Covid19 Employment Q&A for Businesses & Entrepreneurs
Business owners in the Greater Toronto Area get insights about Covid19 related employment issues.
How we help +
We realize that covid19 has had a devastating impact on the vast majority of small and medium sized businesses, and our legal team is here to help. (We also serve on the Board of Canada’s biggest Business Development Area - Duke Heights - where we provide legal counsel about employment law to thousands of businesses in the Greater Toronto Area).
The focus of this page is to help entrepreneurs and business owners handle common legal issues that we are seeing with many businesses. We cover topics such as laying off workers due to covid and not re-hiring all of them, as well as dealing with difficult employees who don’t want to follow covid19 health protocols.
FINDING BALANCE AND SURVIVING AS A BUSINESS
We also focus on how to deal with staff that are asking to work from home, employees that are denying that they have the virus despite showing symptoms, temporary business closures, as well as making use of the available government programs such as the CEWS.
Just like you, Kevin Marshall Legal Office falls into the category of a small & medium sized business, and we’ve all felt the impact of the pandemic. This is why we try to do our part and make sure businesses survive, and are able to work out favourable negotiations with their employees to avoid legal battles.
However if it comes down to a legal dispute from something like an employee termination or layoff due to covid19, we are always here to help you resolve your legal disputes and mitigate the damage and costs.
A. Having laid-off my workers, I want to hire most of them back. But not all. What should I do about 2 or 3 workers that I don't want back?
Nothing. You can extend their lay-off during the pandemic as long as the government maintains its "state of emergency".
On the other hand, expect that these workers will start asking questions about why they weren't hired back. If they hire a lawyer and start demanding a package, you may have to revise your position since it is not legally defensible.
B. Some of my staff are already talking about staying home with their children after schools re-open. Do I have to let them work from home?
Perhaps; but there is much uncertainty. If your workers are back at the office, you should be clear that you expect that this arrangement will continue.

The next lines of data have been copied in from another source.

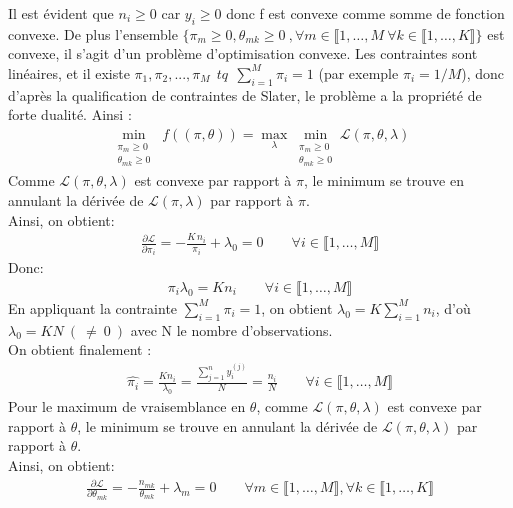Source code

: \documentclass{article}
\begin{document}
Il est évident que $n_i \geq 0$ car $y_i \geq 0$ donc f est convexe comme somme de fonction convexe. De plus l'ensemble $\{\pi_m\geq0 ,\theta_{mk}\geq0 \ , \forall m \in \llbracket 1,\ldots,M \ \forall k \in \llbracket 1,\ldots,K \rrbracket\}$ est convexe, il s'agit d'un problème d'optimisation convexe. Les contraintes sont linéaires, et il existe $\pi_1,\pi_2,...,\pi_M  \ \ tq \ \ \sum_{i=1}^{M}{\pi_i}=1$ (par exemple $\pi_i=1/M$), donc d'après la qualification de contraintes de Slater, le problème a la propriété de forte dualité. Ainsi :
\begin{align*}
\min_{\substack{\pi_m\geq0\\\theta_{mk}\geq0}}\;f((\pi,\theta))=\max_\lambda \min_{\substack{\pi_m\geq0\\\theta_{mk}\geq0}} \mathcal{L}(\pi,\theta,\lambda)
\end{align*}
Comme $\mathcal{L}(\pi,\theta,\lambda)$ est convexe par rapport à $\pi$, le minimum se trouve en annulant la dérivée de $\mathcal{L}(\pi,\lambda)$ par rapport à $\pi$.
\\Ainsi, on obtient:
\begin{align*}
\frac{\partial \mathcal{L}}{\partial \pi_i} = -\frac{K\,n_i}{\pi_i}+\lambda_0=0 \qquad \forall i\in \llbracket 1,\ldots,M \rrbracket 
\end{align*}
Donc:
\begin{align*} 
\pi_i\lambda_0=Kn_i \qquad \forall i\in \llbracket 1,\ldots,M \rrbracket 
\end{align*}
En appliquant la contrainte $\sum_{i=1}^{M}{\pi_i}=1$, on obtient $\lambda_0= K\sum_{i=1}^{M}{n_i}$, d'où $\lambda_0=KN~(~\neq~0~)$ avec N le nombre d'observations.
\\On obtient finalement : 
\begin{align*} 
\widehat{\pi_i}=\frac{Kn_i}{\lambda_0} 
=\frac{\sum_{j=1}^{n}{y_i^{(j)}}}{N}
=\frac{n_i}{N}
\qquad \forall i\in \llbracket 1,\ldots,M \rrbracket 
\end{align*}
Pour le maximum de vraisemblance en $\theta$, comme $\mathcal{L}(\pi,\theta,\lambda)$ est convexe par rapport à $\theta$, le minimum se trouve en annulant la dérivée de $\mathcal{L}(\pi,\theta,\lambda)$ par rapport à $\theta$.
\\Ainsi, on obtient:
\begin{align*}
\frac{\partial \mathcal{L}}{\partial \theta_{mk}} = -\frac{n_{mk}}{\theta_{mk}}+\lambda_m=0 \qquad \forall m\in \llbracket 1,\ldots,M \rrbracket, \forall k\in \llbracket 1,\ldots,K \rrbracket
\end{align*}
\end{document}
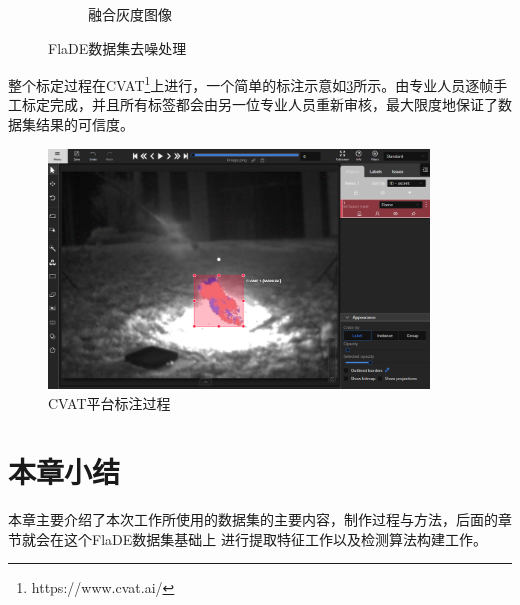 \begin{figure}[ht]
\begin{subfigure}{0.49\textwidth}
        \caption{融合灰度图像}
        \label{subfig:FlaDE_project_02}
    \end{subfigure}
    \caption{FlaDE数据集去噪处理}
\end{figure}

整个标定过程在CVAT\footnote{https://www.cvat.ai/}上进行，一个简单的标注示意如\ref{fig:annotation}所示。由专业人员逐帧手工标定完成，并且所有标签都会由另一位专业人员重新审核，最大限度地保证了数据集结果的可信度。

\begin{figure}
    \centering
    \includegraphics[width=0.9\textwidth]{figures/annotation.png}
    \caption{CVAT平台标注过程}
    \label{fig:annotation}
\end{figure}

\section{本章小结}
本章主要介绍了本次工作所使用的数据集的主要内容，制作过程与方法，后面的章节就会在这个FlaDE数据集基础上
进行提取特征工作以及检测算法构建工作。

If not, be very careful. You are required to accommodate your employees with young children. If you have made an exception for one worker to work from home, the law will likely side with that worker if you get pushback about returning to the office.
On the other hand, if all your workers have been working from home and you are about to ask that they return to the office, you can require that they do so, bearing in mind your duty to accommodate.
Be flexible. And be consistent with the guidelines imposed by government. For example, if a second wave of virus hits and the government orders that in-person attendance in class will end, the law will not be on your side if you refuse a worker's request to work from home. Grant these requests - but on the understanding that your workers focus on their work duties throughout the workday.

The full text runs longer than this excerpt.